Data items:
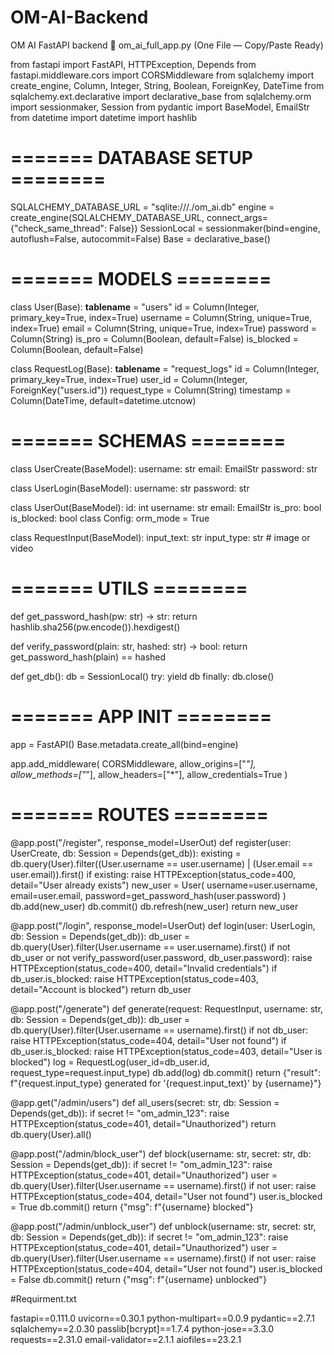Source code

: # OM-AI-Backend
OM AI FastAPI backend
🧠 om_ai_full_app.py (One File — Copy/Paste Ready)

from fastapi import FastAPI, HTTPException, Depends
from fastapi.middleware.cors import CORSMiddleware
from sqlalchemy import create_engine, Column, Integer, String, Boolean, ForeignKey, DateTime
from sqlalchemy.ext.declarative import declarative_base
from sqlalchemy.orm import sessionmaker, Session
from pydantic import BaseModel, EmailStr
from datetime import datetime
import hashlib

# ======= DATABASE SETUP ========
SQLALCHEMY_DATABASE_URL = "sqlite:///./om_ai.db"
engine = create_engine(SQLALCHEMY_DATABASE_URL, connect_args={"check_same_thread": False})
SessionLocal = sessionmaker(bind=engine, autoflush=False, autocommit=False)
Base = declarative_base()

# ======= MODELS ========
class User(Base):
    __tablename__ = "users"
    id = Column(Integer, primary_key=True, index=True)
    username = Column(String, unique=True, index=True)
    email = Column(String, unique=True, index=True)
    password = Column(String)
    is_pro = Column(Boolean, default=False)
    is_blocked = Column(Boolean, default=False)

class RequestLog(Base):
    __tablename__ = "request_logs"
    id = Column(Integer, primary_key=True, index=True)
    user_id = Column(Integer, ForeignKey("users.id"))
    request_type = Column(String)
    timestamp = Column(DateTime, default=datetime.utcnow)

# ======= SCHEMAS ========
class UserCreate(BaseModel):
    username: str
    email: EmailStr
    password: str

class UserLogin(BaseModel):
    username: str
    password: str

class UserOut(BaseModel):
    id: int
    username: str
    email: EmailStr
    is_pro: bool
    is_blocked: bool
    class Config:
        orm_mode = True

class RequestInput(BaseModel):
    input_text: str
    input_type: str  # image or video

# ======= UTILS ========
def get_password_hash(pw: str) -> str:
    return hashlib.sha256(pw.encode()).hexdigest()

def verify_password(plain: str, hashed: str) -> bool:
    return get_password_hash(plain) == hashed

def get_db():
    db = SessionLocal()
    try:
        yield db
    finally:
        db.close()

# ======= APP INIT ========
app = FastAPI()
Base.metadata.create_all(bind=engine)

app.add_middleware(
    CORSMiddleware,
    allow_origins=["*"],
    allow_methods=["*"],
    allow_headers=["*"],
    allow_credentials=True
)

# ======= ROUTES ========

@app.post("/register", response_model=UserOut)
def register(user: UserCreate, db: Session = Depends(get_db)):
    existing = db.query(User).filter((User.username == user.username) | (User.email == user.email)).first()
    if existing:
        raise HTTPException(status_code=400, detail="User already exists")
    new_user = User(
        username=user.username,
        email=user.email,
        password=get_password_hash(user.password)
    )
    db.add(new_user)
    db.commit()
    db.refresh(new_user)
    return new_user

@app.post("/login", response_model=UserOut)
def login(user: UserLogin, db: Session = Depends(get_db)):
    db_user = db.query(User).filter(User.username == user.username).first()
    if not db_user or not verify_password(user.password, db_user.password):
        raise HTTPException(status_code=400, detail="Invalid credentials")
    if db_user.is_blocked:
        raise HTTPException(status_code=403, detail="Account is blocked")
    return db_user

@app.post("/generate")
def generate(request: RequestInput, username: str, db: Session = Depends(get_db)):
    db_user = db.query(User).filter(User.username == username).first()
    if not db_user:
        raise HTTPException(status_code=404, detail="User not found")
    if db_user.is_blocked:
        raise HTTPException(status_code=403, detail="User is blocked")
    log = RequestLog(user_id=db_user.id, request_type=request.input_type)
    db.add(log)
    db.commit()
    return {"result": f"{request.input_type} generated for '{request.input_text}' by {username}"}

@app.get("/admin/users")
def all_users(secret: str, db: Session = Depends(get_db)):
    if secret != "om_admin_123":
        raise HTTPException(status_code=401, detail="Unauthorized")
    return db.query(User).all()

@app.post("/admin/block_user")
def block(username: str, secret: str, db: Session = Depends(get_db)):
    if secret != "om_admin_123":
        raise HTTPException(status_code=401, detail="Unauthorized")
    user = db.query(User).filter(User.username == username).first()
    if not user:
        raise HTTPException(status_code=404, detail="User not found")
    user.is_blocked = True
    db.commit()
    return {"msg": f"{username} blocked"}

@app.post("/admin/unblock_user")
def unblock(username: str, secret: str, db: Session = Depends(get_db)):
    if secret != "om_admin_123":
        raise HTTPException(status_code=401, detail="Unauthorized")
    user = db.query(User).filter(User.username == username).first()
    if not user:
        raise HTTPException(status_code=404, detail="User not found")
    user.is_blocked = False
    db.commit()
    return {"msg": f"{username} unblocked"}
    
#Requirment.txt

fastapi==0.111.0
uvicorn==0.30.1
python-multipart==0.0.9
pydantic==2.7.1
sqlalchemy==2.0.30
passlib[bcrypt]==1.7.4
python-jose==3.3.0
requests==2.31.0
email-validator==2.1.1
aiofiles==23.2.1
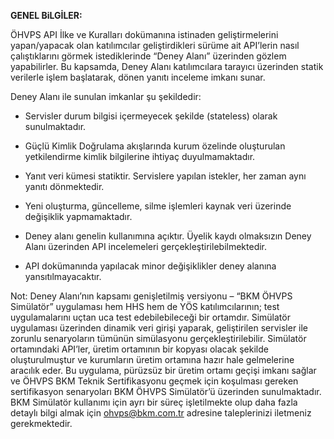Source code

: **GENEL BiLGİLER:**

 

ÖHVPS API İlke ve Kuralları dokümanına istinaden geliştirmelerini yapan/yapacak olan katılımcılar geliştirdikleri sürüme ait API’lerin nasıl çalıştıklarını görmek istediklerinde “Deney Alanı” üzerinden gözlem yapabilirler. Bu kapsamda, Deney Alanı katılımcılara tarayıcı üzerinden statik verilerle işlem başlatarak, dönen yanıtı inceleme imkanı sunar.

 

Deney Alanı ile sunulan imkanlar şu şekildedir:

 

- Servisler durum bilgisi içermeyecek şekilde (stateless) olarak sunulmaktadır.

- Güçlü Kimlik Doğrulama akışlarında kurum özelinde oluşturulan yetkilendirme kimlik bilgilerine ihtiyaç duyulmamaktadır.

- Yanıt veri kümesi statiktir. Servislere yapılan istekler, her zaman aynı yanıtı dönmektedir.

- Yeni oluşturma, güncelleme, silme işlemleri kaynak veri üzerinde değişiklik yapmamaktadır.

- Deney alanı genelin kullanımına açıktır. Üyelik kaydı olmaksızın Deney Alanı üzerinden API incelemeleri gerçekleştirilebilmektedir.

- API dokümanında yapılacak minor değişiklikler deney alanına yansıtılmayacaktır.

 

Not: Deney Alanı’nın kapsamı genişletilmiş versiyonu – “BKM ÖHVPS Simülatör” uygulaması hem HHS hem de YÖS katılımcılarının; test uygulamalarını uçtan uca test edebilebileceği bir ortamdır. Simülatör uygulaması üzerinden dinamik veri girişi yaparak, geliştirilen servisler ile zorunlu senaryoların tümünün simülasyonu gerçekleştirilebilir. Simülatör ortamındaki API’ler, üretim ortamının bir kopyası olacak şekilde oluşturulmuştur ve kurumların üretim ortamına hazır hale gelmelerine aracılık eder. Bu uygulama, pürüzsüz bir üretim ortamı geçişi imkanı sağlar ve ÖHVPS BKM Teknik Sertifikasyonu geçmek için koşulması gereken sertifikasyon senaryoları BKM ÖHVPS Simülatör’ü üzerinden sunulmaktadır. BKM Simülatör kullanımı için ayrı bir süreç işletilmekte olup daha fazla detaylı bilgi almak için ohvps@bkm.com.tr adresine taleplerinizi iletmeniz gerekmektedir.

--- Work instructions ---
Down to the last line, return the entries above exactly, with no pictures.

--- Solution for this problem ---
Source code

: # OM-AI-Backend
OM AI FastAPI backend
🧠 om_ai_full_app.py (One File — Copy/Paste Ready)

from fastapi import FastAPI, HTTPException, Depends
from fastapi.middleware.cors import CORSMiddleware
from sqlalchemy import create_engine, Column, Integer, String, Boolean, ForeignKey, DateTime
from sqlalchemy.ext.declarative import declarative_base
from sqlalchemy.orm import sessionmaker, Session
from pydantic import BaseModel, EmailStr
from datetime import datetime
import hashlib

# ======= DATABASE SETUP ========
SQLALCHEMY_DATABASE_URL = "sqlite:///./om_ai.db"
engine = create_engine(SQLALCHEMY_DATABASE_URL, connect_args={"check_same_thread": False})
SessionLocal = sessionmaker(bind=engine, autoflush=False, autocommit=False)
Base = declarative_base()

# ======= MODELS ========
class User(Base):
    __tablename__ = "users"
    id = Column(Integer, primary_key=True, index=True)
    username = Column(String, unique=True, index=True)
    email = Column(String, unique=True, index=True)
    password = Column(String)
    is_pro = Column(Boolean, default=False)
    is_blocked = Column(Boolean, default=False)

class RequestLog(Base):
    __tablename__ = "request_logs"
    id = Column(Integer, primary_key=True, index=True)
    user_id = Column(Integer, ForeignKey("users.id"))
    request_type = Column(String)
    timestamp = Column(DateTime, default=datetime.utcnow)

# ======= SCHEMAS ========
class UserCreate(BaseModel):
    username: str
    email: EmailStr
    password: str

class UserLogin(BaseModel):
    username: str
    password: str

class UserOut(BaseModel):
    id: int
    username: str
    email: EmailStr
    is_pro: bool
    is_blocked: bool
    class Config:
        orm_mode = True

class RequestInput(BaseModel):
    input_text: str
    input_type: str  # image or video

# ======= UTILS ========
def get_password_hash(pw: str) -> str:
    return hashlib.sha256(pw.encode()).hexdigest()

def verify_password(plain: str, hashed: str) -> bool:
    return get_password_hash(plain) == hashed

def get_db():
    db = SessionLocal()
    try:
        yield db
    finally:
        db.close()

# ======= APP INIT ========
app = FastAPI()
Base.metadata.create_all(bind=engine)

app.add_middleware(
    CORSMiddleware,
    allow_origins=["*"],
    allow_methods=["*"],
    allow_headers=["*"],
    allow_credentials=True
)

# ======= ROUTES ========

@app.post("/register", response_model=UserOut)
def register(user: UserCreate, db: Session = Depends(get_db)):
    existing = db.query(User).filter((User.username == user.username) | (User.email == user.email)).first()
    if existing:
        raise HTTPException(status_code=400, detail="User already exists")
    new_user = User(
        username=user.username,
        email=user.email,
        password=get_password_hash(user.password)
    )
    db.add(new_user)
    db.commit()
    db.refresh(new_user)
    return new_user

@app.post("/login", response_model=UserOut)
def login(user: UserLogin, db: Session = Depends(get_db)):
    db_user = db.query(User).filter(User.username == user.username).first()
    if not db_user or not verify_password(user.password, db_user.password):
        raise HTTPException(status_code=400, detail="Invalid credentials")
    if db_user.is_blocked:
        raise HTTPException(status_code=403, detail="Account is blocked")
    return db_user

@app.post("/generate")
def generate(request: RequestInput, username: str, db: Session = Depends(get_db)):
    db_user = db.query(User).filter(User.username == username).first()
    if not db_user:
        raise HTTPException(status_code=404, detail="User not found")
    if db_user.is_blocked:
        raise HTTPException(status_code=403, detail="User is blocked")
    log = RequestLog(user_id=db_user.id, request_type=request.input_type)
    db.add(log)
    db.commit()
    return {"result": f"{request.input_type} generated for '{request.input_text}' by {username}"}

@app.get("/admin/users")
def all_users(secret: str, db: Session = Depends(get_db)):
    if secret != "om_admin_123":
        raise HTTPException(status_code=401, detail="Unauthorized")
    return db.query(User).all()

@app.post("/admin/block_user")
def block(username: str, secret: str, db: Session = Depends(get_db)):
    if secret != "om_admin_123":
        raise HTTPException(status_code=401, detail="Unauthorized")
    user = db.query(User).filter(User.username == username).first()
    if not user:
        raise HTTPException(status_code=404, detail="User not found")
    user.is_blocked = True
    db.commit()
    return {"msg": f"{username} blocked"}

@app.post("/admin/unblock_user")
def unblock(username: str, secret: str, db: Session = Depends(get_db)):
    if secret != "om_admin_123":
        raise HTTPException(status_code=401, detail="Unauthorized")
    user = db.query(User).filter(User.username == username).first()
    if not user:
        raise HTTPException(status_code=404, detail="User not found")
    user.is_blocked = False
    db.commit()
    return {"msg": f"{username} unblocked"}
    
#Requirment.txt

fastapi==0.111.0
uvicorn==0.30.1
python-multipart==0.0.9
pydantic==2.7.1
sqlalchemy==2.0.30
passlib[bcrypt]==1.7.4
python-jose==3.3.0
requests==2.31.0
email-validator==2.1.1
aiofiles==23.2.1
Source code

: **GENEL BiLGİLER:**

 

ÖHVPS API İlke ve Kuralları dokümanına istinaden geliştirmelerini yapan/yapacak olan katılımcılar geliştirdikleri sürüme ait API’lerin nasıl çalıştıklarını görmek istediklerinde “Deney Alanı” üzerinden gözlem yapabilirler. Bu kapsamda, Deney Alanı katılımcılara tarayıcı üzerinden statik verilerle işlem başlatarak, dönen yanıtı inceleme imkanı sunar.

 

Deney Alanı ile sunulan imkanlar şu şekildedir:

 

- Servisler durum bilgisi içermeyecek şekilde (stateless) olarak sunulmaktadır.

- Güçlü Kimlik Doğrulama akışlarında kurum özelinde oluşturulan yetkilendirme kimlik bilgilerine ihtiyaç duyulmamaktadır.

- Yanıt veri kümesi statiktir. Servislere yapılan istekler, her zaman aynı yanıtı dönmektedir.

- Yeni oluşturma, güncelleme, silme işlemleri kaynak veri üzerinde değişiklik yapmamaktadır.

- Deney alanı genelin kullanımına açıktır. Üyelik kaydı olmaksızın Deney Alanı üzerinden API incelemeleri gerçekleştirilebilmektedir.

- API dokümanında yapılacak minor değişiklikler deney alanına yansıtılmayacaktır.

 

Not: Deney Alanı’nın kapsamı genişletilmiş versiyonu – “BKM ÖHVPS Simülatör” uygulaması hem HHS hem de YÖS katılımcılarının; test uygulamalarını uçtan uca test edebilebileceği bir ortamdır. Simülatör uygulaması üzerinden dinamik veri girişi yaparak, geliştirilen servisler ile zorunlu senaryoların tümünün simülasyonu gerçekleştirilebilir. Simülatör ortamındaki API’ler, üretim ortamının bir kopyası olacak şekilde oluşturulmuştur ve kurumların üretim ortamına hazır hale gelmelerine aracılık eder. Bu uygulama, pürüzsüz bir üretim ortamı geçişi imkanı sağlar ve ÖHVPS BKM Teknik Sertifikasyonu geçmek için koşulması gereken sertifikasyon senaryoları BKM ÖHVPS Simülatör’ü üzerinden sunulmaktadır. BKM Simülatör kullanımı için ayrı bir süreç işletilmekte olup daha fazla detaylı bilgi almak için ohvps@bkm.com.tr adresine taleplerinizi iletmeniz gerekmektedir.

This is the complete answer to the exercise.